[Data extract]
────────────────

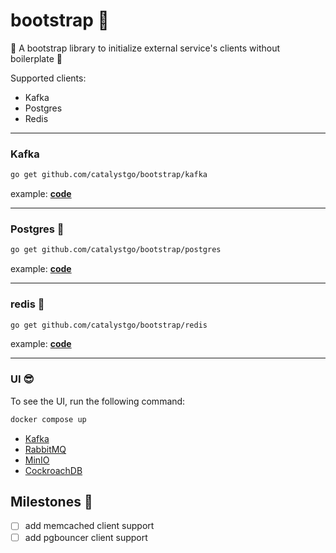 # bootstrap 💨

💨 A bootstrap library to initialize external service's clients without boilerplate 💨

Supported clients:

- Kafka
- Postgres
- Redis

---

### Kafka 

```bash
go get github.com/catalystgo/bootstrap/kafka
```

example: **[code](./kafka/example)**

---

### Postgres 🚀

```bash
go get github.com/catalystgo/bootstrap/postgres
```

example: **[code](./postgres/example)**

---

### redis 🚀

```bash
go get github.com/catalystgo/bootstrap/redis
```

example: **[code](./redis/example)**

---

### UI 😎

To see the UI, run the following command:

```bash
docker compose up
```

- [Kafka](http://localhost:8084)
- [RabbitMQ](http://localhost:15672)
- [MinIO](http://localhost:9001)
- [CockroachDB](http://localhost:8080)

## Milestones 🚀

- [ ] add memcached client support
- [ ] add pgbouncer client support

────────────────

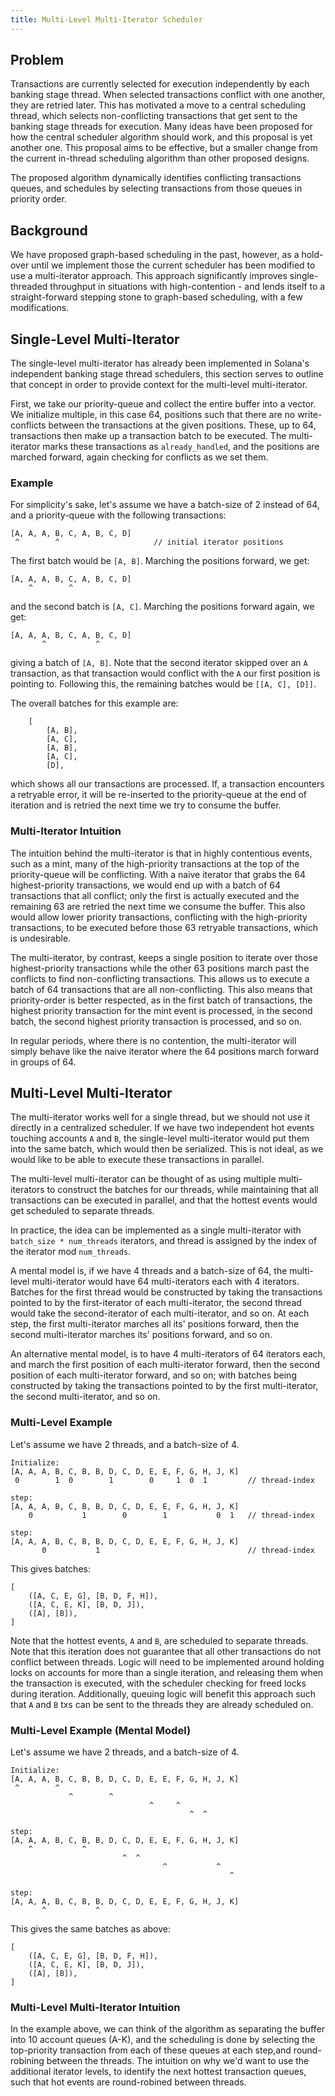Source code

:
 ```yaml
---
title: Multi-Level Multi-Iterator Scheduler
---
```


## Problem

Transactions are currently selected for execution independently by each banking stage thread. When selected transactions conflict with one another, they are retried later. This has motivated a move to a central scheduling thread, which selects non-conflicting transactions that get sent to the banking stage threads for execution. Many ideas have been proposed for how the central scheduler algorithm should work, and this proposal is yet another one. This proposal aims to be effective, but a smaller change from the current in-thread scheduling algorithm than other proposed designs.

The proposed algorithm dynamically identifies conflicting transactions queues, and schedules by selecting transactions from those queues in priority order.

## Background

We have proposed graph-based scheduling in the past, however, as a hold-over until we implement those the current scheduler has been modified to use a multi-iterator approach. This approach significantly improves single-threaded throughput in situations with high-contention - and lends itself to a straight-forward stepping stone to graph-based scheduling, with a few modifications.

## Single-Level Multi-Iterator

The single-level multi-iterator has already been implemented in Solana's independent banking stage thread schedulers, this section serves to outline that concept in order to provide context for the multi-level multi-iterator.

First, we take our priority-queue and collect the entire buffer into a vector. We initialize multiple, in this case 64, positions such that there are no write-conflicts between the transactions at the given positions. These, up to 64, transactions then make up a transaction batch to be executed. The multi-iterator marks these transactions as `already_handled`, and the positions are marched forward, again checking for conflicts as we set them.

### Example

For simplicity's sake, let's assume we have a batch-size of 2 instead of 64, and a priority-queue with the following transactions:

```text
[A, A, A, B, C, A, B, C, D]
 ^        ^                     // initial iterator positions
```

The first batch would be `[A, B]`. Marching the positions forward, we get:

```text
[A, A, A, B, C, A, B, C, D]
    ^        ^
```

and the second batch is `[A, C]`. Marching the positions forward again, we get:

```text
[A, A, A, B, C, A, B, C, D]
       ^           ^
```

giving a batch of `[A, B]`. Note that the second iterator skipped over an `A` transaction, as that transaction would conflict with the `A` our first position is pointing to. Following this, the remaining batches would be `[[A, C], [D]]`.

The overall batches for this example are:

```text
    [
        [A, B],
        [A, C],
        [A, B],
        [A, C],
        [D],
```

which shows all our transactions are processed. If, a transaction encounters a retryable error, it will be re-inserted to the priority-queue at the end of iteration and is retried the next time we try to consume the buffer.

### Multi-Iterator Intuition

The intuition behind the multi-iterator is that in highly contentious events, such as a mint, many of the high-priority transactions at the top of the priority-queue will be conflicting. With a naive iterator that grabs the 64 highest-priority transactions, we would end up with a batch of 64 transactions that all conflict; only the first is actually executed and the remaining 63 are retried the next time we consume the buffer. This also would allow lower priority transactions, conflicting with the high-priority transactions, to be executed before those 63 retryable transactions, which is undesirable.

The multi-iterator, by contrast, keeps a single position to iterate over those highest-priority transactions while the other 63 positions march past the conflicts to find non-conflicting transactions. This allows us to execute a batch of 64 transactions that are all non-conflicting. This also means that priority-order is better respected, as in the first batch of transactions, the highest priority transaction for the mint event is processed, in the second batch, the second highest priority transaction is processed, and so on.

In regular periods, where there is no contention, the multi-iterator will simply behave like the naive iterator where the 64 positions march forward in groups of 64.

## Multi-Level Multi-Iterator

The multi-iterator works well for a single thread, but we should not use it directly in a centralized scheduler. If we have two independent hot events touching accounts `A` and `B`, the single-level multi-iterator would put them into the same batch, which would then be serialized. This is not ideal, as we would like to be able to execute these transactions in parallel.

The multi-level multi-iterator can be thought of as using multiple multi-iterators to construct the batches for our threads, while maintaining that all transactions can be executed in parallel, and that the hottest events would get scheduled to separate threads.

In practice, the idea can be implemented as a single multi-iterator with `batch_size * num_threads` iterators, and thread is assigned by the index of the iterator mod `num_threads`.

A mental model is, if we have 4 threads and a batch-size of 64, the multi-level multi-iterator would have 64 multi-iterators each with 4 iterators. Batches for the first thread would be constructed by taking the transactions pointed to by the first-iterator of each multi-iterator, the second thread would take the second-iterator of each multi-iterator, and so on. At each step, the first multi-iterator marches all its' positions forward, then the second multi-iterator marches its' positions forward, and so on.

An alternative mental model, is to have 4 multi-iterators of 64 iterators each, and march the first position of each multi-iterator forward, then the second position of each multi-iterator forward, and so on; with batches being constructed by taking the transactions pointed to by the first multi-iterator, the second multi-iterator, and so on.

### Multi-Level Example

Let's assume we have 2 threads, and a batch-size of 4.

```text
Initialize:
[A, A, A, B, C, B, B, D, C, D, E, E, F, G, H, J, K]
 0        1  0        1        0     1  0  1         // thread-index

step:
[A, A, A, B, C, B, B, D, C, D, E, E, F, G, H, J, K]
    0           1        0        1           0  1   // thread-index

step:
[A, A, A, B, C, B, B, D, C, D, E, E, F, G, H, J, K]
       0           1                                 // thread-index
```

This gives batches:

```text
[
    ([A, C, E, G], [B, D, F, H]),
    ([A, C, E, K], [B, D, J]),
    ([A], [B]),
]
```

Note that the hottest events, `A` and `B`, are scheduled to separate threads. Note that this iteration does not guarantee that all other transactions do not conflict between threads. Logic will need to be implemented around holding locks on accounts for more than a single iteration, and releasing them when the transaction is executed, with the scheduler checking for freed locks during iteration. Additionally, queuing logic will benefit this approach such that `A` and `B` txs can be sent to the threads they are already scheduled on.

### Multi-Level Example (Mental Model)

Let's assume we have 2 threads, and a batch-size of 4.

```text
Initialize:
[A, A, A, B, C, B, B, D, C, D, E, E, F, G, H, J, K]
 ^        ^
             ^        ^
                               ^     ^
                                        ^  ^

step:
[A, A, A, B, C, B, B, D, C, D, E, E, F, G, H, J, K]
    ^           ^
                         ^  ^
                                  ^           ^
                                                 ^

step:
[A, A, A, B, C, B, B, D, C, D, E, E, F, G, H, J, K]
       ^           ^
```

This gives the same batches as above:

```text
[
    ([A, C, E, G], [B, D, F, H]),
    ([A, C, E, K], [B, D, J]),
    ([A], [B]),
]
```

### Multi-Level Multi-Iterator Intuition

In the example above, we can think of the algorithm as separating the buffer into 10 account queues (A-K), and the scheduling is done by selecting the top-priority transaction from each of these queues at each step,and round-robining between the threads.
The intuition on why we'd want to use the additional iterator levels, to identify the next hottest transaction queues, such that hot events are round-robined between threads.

────────────────

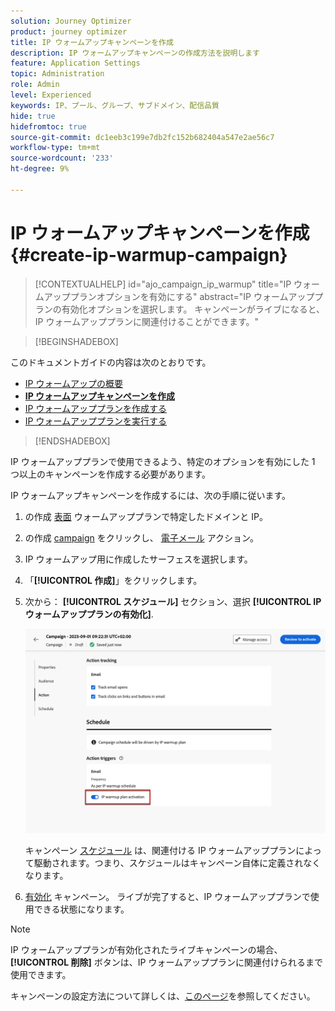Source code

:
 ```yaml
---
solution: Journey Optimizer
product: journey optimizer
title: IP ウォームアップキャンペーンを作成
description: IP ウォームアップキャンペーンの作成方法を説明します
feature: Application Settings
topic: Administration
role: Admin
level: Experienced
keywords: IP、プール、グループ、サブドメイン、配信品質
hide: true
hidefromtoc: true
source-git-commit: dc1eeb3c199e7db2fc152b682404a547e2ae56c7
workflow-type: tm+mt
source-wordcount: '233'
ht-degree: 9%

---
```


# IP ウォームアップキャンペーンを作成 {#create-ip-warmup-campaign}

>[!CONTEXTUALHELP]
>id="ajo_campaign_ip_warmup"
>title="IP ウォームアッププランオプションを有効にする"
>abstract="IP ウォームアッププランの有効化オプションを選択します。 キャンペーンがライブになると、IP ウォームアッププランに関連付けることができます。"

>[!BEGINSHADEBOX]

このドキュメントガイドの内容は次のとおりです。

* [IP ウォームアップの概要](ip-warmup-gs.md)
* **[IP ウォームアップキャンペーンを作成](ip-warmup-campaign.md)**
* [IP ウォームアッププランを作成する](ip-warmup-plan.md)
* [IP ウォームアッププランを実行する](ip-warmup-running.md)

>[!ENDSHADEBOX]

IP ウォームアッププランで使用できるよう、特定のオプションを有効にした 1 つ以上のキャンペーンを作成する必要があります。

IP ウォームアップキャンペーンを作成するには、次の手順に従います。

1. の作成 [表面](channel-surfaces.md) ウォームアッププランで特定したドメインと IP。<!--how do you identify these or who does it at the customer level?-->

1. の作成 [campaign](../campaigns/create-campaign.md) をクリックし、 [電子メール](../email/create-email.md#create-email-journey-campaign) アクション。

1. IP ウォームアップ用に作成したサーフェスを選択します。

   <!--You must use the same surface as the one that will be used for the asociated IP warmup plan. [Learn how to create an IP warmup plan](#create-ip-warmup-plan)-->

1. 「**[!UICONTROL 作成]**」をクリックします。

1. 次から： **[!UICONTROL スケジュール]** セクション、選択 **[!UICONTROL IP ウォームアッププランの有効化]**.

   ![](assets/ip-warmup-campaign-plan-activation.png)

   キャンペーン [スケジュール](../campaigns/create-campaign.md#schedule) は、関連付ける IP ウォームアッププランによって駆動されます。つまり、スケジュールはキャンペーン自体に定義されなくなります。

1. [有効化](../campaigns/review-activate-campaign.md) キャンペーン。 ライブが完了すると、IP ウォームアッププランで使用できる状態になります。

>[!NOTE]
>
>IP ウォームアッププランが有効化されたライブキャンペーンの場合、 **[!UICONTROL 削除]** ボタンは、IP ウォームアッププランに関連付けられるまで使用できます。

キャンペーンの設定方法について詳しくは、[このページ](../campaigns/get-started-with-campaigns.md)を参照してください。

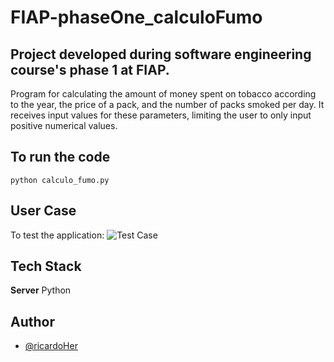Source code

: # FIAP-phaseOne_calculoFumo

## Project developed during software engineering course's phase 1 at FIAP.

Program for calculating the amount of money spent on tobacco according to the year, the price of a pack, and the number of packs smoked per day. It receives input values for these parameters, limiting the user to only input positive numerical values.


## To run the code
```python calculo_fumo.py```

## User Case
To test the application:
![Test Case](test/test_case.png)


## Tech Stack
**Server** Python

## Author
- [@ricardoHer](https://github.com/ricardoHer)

────────────────

Working from the records above, write out verbatim only the lines from the line containing "### Example" through the line containing "### Multi-Iterator Intuition".

### Example

For simplicity's sake, let's assume we have a batch-size of 2 instead of 64, and a priority-queue with the following transactions:

```text
[A, A, A, B, C, A, B, C, D]
 ^        ^                     // initial iterator positions
```

The first batch would be `[A, B]`. Marching the positions forward, we get:

```text
[A, A, A, B, C, A, B, C, D]
    ^        ^
```

and the second batch is `[A, C]`. Marching the positions forward again, we get:

```text
[A, A, A, B, C, A, B, C, D]
       ^           ^
```

giving a batch of `[A, B]`. Note that the second iterator skipped over an `A` transaction, as that transaction would conflict with the `A` our first position is pointing to. Following this, the remaining batches would be `[[A, C], [D]]`.

The overall batches for this example are:

```text
    [
        [A, B],
        [A, C],
        [A, B],
        [A, C],
        [D],
```

which shows all our transactions are processed. If, a transaction encounters a retryable error, it will be re-inserted to the priority-queue at the end of iteration and is retried the next time we try to consume the buffer.

### Multi-Iterator Intuition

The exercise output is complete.